[Python-ideas] data structures should have an .any() method

Stefan Behnel stefan_ml at behnel.de
Fri Sep 4 21:36:57 CEST 2009


Guido van Rossum wrote:
> On Fri, Sep 4, 2009 at 2:35 AM, Stefan Behnel wrote:
>> I just had a discussion with a co-worker, and we noticed that there are use
>> cases where you just want the only element in a data structure, or just any
>> of the elements in a data structure because you know that they all contain
>> the same information (with respect to what you are looking for, at least).
>>
>> If you want all items, you can iterate, but if you just want any item or
>> the only item, it's inefficient (and not very explicit code) to create an
>> iterator and take the element out.
> 
> I assure you it's not slow.

Not in absolute numbers, but certainly slower than necessary:

$ python2.6 -m timeit -s 'l=[1]' 'l[0]'
10000000 loops, best of 3: 0.0977 usec per loop

$ python2.6 -m timeit -s 'l=[1]' 'next(iter(l))'
1000000 loops, best of 3: 0.523 usec per loop


> next(iter(x)) is probably as good as it
> gets -- I don't think we need another way to say that in fewer words.

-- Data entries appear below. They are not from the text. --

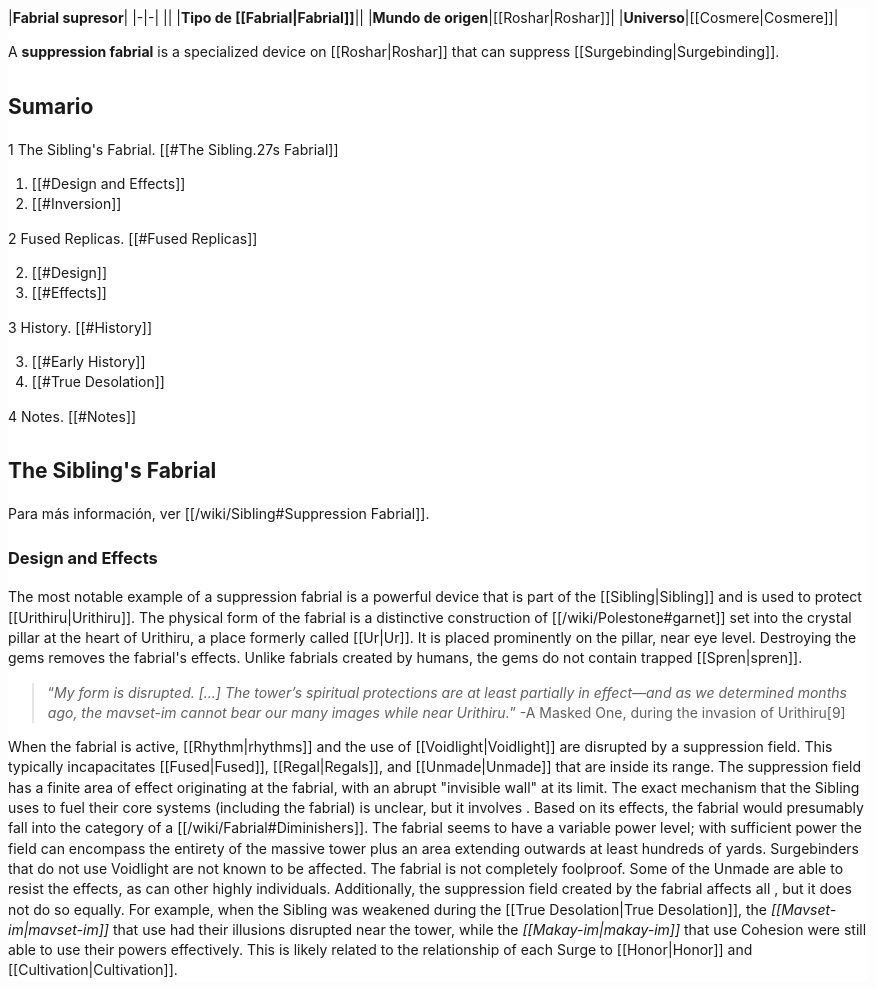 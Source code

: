 |**Fabrial supresor**|
|-|-|
||
|**Tipo de [[Fabrial\|Fabrial]]**||
|**Mundo de origen**|[[Roshar\|Roshar]]|
|**Universo**|[[Cosmere\|Cosmere]]|

A **suppression fabrial** is a specialized device on [[Roshar\|Roshar]] that can suppress [[Surgebinding\|Surgebinding]].

## Sumario

1 The Sibling's Fabrial. [[#The Sibling.27s Fabrial]] 

1. [[#Design and Effects]] 
1. [[#Inversion]] 


2 Fused Replicas. [[#Fused Replicas]] 

2. [[#Design]] 
2. [[#Effects]] 


3 History. [[#History]] 

3. [[#Early History]] 
3. [[#True Desolation]] 


4 Notes. [[#Notes]] 


## The Sibling's Fabrial
Para más información, ver [[/wiki/Sibling#Suppression Fabrial]].
### Design and Effects
The most notable example of a suppression fabrial is a powerful device that is part of the [[Sibling\|Sibling]] and is used to protect [[Urithiru\|Urithiru]]. The physical form of the fabrial is a distinctive construction of [[/wiki/Polestone#garnet]] set into the crystal pillar at the heart of Urithiru, a place formerly called [[Ur\|Ur]]. It is placed prominently on the pillar, near eye level. Destroying the gems removes the fabrial's effects. Unlike fabrials created by humans, the gems do not contain trapped [[Spren\|spren]].

>“*My form is disrupted. [...] The tower’s spiritual protections are at least partially in effect—and as we determined months ago, the mavset-im cannot bear our many images while near Urithiru.*”
\-A Masked One, during the invasion of Urithiru[9]

When the fabrial is active, [[Rhythm\|rhythms]] and the use of [[Voidlight\|Voidlight]] are disrupted by a suppression field. This typically incapacitates [[Fused\|Fused]], [[Regal\|Regals]], and [[Unmade\|Unmade]] that are inside its range. The suppression field has a finite area of effect originating at the fabrial, with an abrupt "invisible wall" at its limit. The exact mechanism that the Sibling uses to fuel their core systems (including the fabrial) is unclear, but it involves . Based on its effects, the fabrial would presumably fall into the category of a [[/wiki/Fabrial#Diminishers]]. The fabrial seems to have a variable power level; with sufficient power the field can encompass the entirety of the massive tower plus an area extending outwards at least hundreds of yards. Surgebinders that do not use Voidlight are not known to be affected.
The fabrial is not completely foolproof. Some of the Unmade are able to resist the effects, as can other highly  individuals. Additionally, the suppression field created by the fabrial affects all , but it does not do so equally. For example, when the Sibling was weakened during the [[True Desolation\|True Desolation]], the *[[Mavset-im\|mavset-im]]* that use  had their illusions disrupted near the tower, while the *[[Makay-im\|makay-im]]* that use Cohesion were still able to use their powers effectively. This is likely related to the relationship of each Surge to [[Honor\|Honor]] and [[Cultivation\|Cultivation]].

I'm fine with such a decision, given that it's trivial to wrap this into
your own function. That doesn't make it much faster:


$ python2.6 -m timeit -s 'l=[1]' -s 'def getany(l):'
                                 -s '  return l[0]'
                      'getany(l)'
1000000 loops, best of 3: 0.34 usec per loop

$ python2.6 -m timeit -s 'l=[1]' -s 'def getany(l):' \
                                 -s '  for x in l:' \
                                 -s '    return x' \
                      'getany(l)'
1000000 loops, best of 3: 0.454 usec per loop

$ python2.6 -m timeit -s 'l=[1]' -s 'def getany(l):' \
                                 -s '  return next(iter(l))' \
                      'getany(l)'
1000000 loops, best of 3: 0.743 usec per loop


but, admittedly, that's still not slow in absolute numbers.